In the segment of the vein nearer the anastomosis where it is anchored by suturing the increase in lumen is partially limited . The increase in lumen area reduces the shear stress level but due to the velocity jet phenomenon in this region the level remains high and still varies beyond the physiological range. Dilation and the increase in pressure augment circumferential strain and stimulates medial thickening, the high shear stress present inhibits the magnitude of intimal thickening [16–19]. The balance between vessel thickening and moderate increases in lumen area preserves the lumen calibre of the vessel in this segment. The combination of increased lumen area and intimal and medial thickening over time throughout the vessel is indicative of outward hypertrophic remodelling and successful remodelling. The patterns of shear and remodelling previously described are characteristic of mature fistulae in which there was a large radius of curvature of the venous swing segment. For straight fistulae the patterns are notably different and the outcomes were unfavourable. High shear stresses were found to occupy a large portion of the swing segment. The arterial response may have contributed to impair remodelling of the venous segment. Substantial increases in arterial lumen area in response to high shear stress weakened the impact of venous remodelling as increases in flow resulted in elevated high shear stresses throughout the venous segment [Fig 6].
For straight configurations there was a larger increase in arterial lumen area compared to venous lumen area at early time points.
Supraphysiological shear stress may hinder the beneficial effects of high shear stress as an augmentation in intimal medial thickening is noted. The imbalance between moderate changes in lumen area and substantial IMT reduces the calibre of the vessel and is indicative of inward hypertrophic remodelling which is unfavourable. For straight configurations a greater surface area of the venous segment is subjected to elevated high shear stresses which could denude the endothelium and expose a thrombogenic surface.
11.2 Shear stress and Intimal hyperplasia
The remodelling process can alter the lumen geometry at any stage during maturation. Minor changes to geometry can result in acute or chronic changes in shears stress which is an important mediator of vasodilation and vessel remodelling. The occurrence of IH cannot be linked to failure as the severity cannot be quantified. Seemingly intimal thickening attempts to augment shear stress as a part of the remodelling response. If the level of shear is normalised then IH will cease due to re-endothelisation and secretion of atheroprotective genes.

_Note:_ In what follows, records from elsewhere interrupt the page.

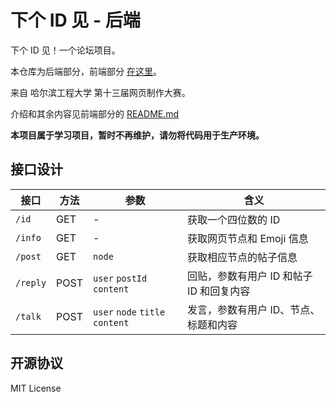 # 下个 ID 见 - 后端
下个 ID 见！一个论坛项目。

本仓库为后端部分，前端部分 [在这里](https://github.com/Lifeni/see-you-next-id)。

来自 哈尔滨工程大学 第十三届网页制作大赛。

介绍和其余内容见前端部分的 [README.md](https://github.com/Lifeni/see-you-next-id/blob/master/README.md)

**本项目属于学习项目，暂时不再维护，请勿将代码用于生产环境。**

## 接口设计

| 接口     | 方法 | 参数                            | 含义                                     |
| -------- | ---- | ------------------------------- | ---------------------------------------- |
| `/id`    | GET  | -                               | 获取一个四位数的 ID                      |
| `/info`  | GET  | -                               | 获取网页节点和 Emoji 信息                |
| `/post`  | GET  | `node`                          | 获取相应节点的帖子信息                   |
| `/reply` | POST | `user` `postId` `content`       | 回贴，参数有用户 ID 和帖子 ID 和回复内容 |
| `/talk`  | POST | `user` `node` `title` `content` | 发言，参数有用户 ID、节点、标题和内容    |

## 开源协议

MIT License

It is evident that the vessel is susceptible to pro-atherogenic factors during the maturation period; what remains to be identified is what switch alters the normal intimal phenotype to one which promotes intimal hyperplasia. A quantitative inverse correlation between shear stress and intimal thickening has been observed within the review with maximal thickening occurring at sites of oscillatory flow. The presence of low shear stress promotes endothelial gene and protein expression of VSMC mitogens which lead to IH. If an unfavourable balance between lumen area and IMT occurs it can lead to a stenosis and would be indicative of impaired remodelling. Despite this quantitative finding and those drawn for other shear related parameters implicated in IH, their interpretations are most likely limited. The variation in experimental conditions amongst studies i.e. time of analysis, classification of IH and variation in data processing makes comparison between theories and findings difficult to establish. Species type and subject age will impact findings as the nominal range of shear and vessel calibres are known to vary. Each of these aspects will need to be addressed and accounted for within future studies.

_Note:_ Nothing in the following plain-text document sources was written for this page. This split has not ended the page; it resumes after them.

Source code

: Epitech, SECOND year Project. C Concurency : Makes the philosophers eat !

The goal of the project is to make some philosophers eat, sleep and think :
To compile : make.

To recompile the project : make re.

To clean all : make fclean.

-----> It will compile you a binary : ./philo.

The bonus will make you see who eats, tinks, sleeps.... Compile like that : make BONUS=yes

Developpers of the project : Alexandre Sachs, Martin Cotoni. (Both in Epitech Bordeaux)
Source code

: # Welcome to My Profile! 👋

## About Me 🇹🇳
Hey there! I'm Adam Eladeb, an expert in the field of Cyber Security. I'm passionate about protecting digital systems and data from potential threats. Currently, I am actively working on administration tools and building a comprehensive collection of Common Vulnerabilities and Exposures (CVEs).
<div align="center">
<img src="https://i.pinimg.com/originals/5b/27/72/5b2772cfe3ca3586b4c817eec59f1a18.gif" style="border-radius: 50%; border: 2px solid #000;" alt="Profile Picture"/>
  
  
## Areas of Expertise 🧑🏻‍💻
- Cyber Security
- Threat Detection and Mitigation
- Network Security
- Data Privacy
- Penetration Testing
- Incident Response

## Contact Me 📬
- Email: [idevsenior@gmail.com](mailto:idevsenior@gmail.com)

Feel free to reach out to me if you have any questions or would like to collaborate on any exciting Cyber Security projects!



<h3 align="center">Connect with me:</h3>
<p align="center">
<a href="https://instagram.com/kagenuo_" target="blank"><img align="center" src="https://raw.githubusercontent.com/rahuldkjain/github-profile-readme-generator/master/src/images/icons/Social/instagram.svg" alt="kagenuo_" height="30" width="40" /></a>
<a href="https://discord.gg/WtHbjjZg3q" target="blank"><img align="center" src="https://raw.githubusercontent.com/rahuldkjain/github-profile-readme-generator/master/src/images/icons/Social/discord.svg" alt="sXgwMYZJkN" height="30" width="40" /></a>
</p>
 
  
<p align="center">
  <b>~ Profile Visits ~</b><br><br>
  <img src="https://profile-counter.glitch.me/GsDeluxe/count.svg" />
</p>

The rapid aggressive growth of a stenotic lesion in-vivo which leads to lumen loss has yet to be accounted by IH alone and has yet to be recreated within these studies. This aggressive remodelling is characterised by a combination of IH and the deposition of platelets and fibrin with an influx and adhesion of inflammatory cells and molecules which result in thrombus remodelling. Therefore, inflammatory markers should be assessed and tracked for future studies.
11.3 Prospective work
Future analyses should encompass as many shear based parameters as possible when assessing their influence on endothelial cell function and pathological remodelling. The sensitivity and positive predictive value of each parameter to IMT, IH and thrombus formation should be determined. It is necessary to identify a normal control hence knowledge of the normal functional hemodynamics within maturing AVFs coupled with high resolution imaging or histological data are needed. Quantitative measures of calcification and distensibility will be required to assess the vessel wall and establish normal controls. A number of issues will need to be resolved by future studies prior to this.
11.3.1. Data processing.
It is necessary to establish standardised data processing techniques and statistical methods to quantify pathological changes of the vessel wall. The overall level of data reduction through the use of quantitative techniques should be minimal and account for a large subset of data. Visual maps of hemodynamic parameters along with sites or markers of disease should be presented prior to decomposing the data further to find statistically significant relationships. All aspects of hemodynamic parameters should be consider not just mean values as cells are exposed to maximum and minimum values of shear stress derived parameters throughout the cardiac cycle.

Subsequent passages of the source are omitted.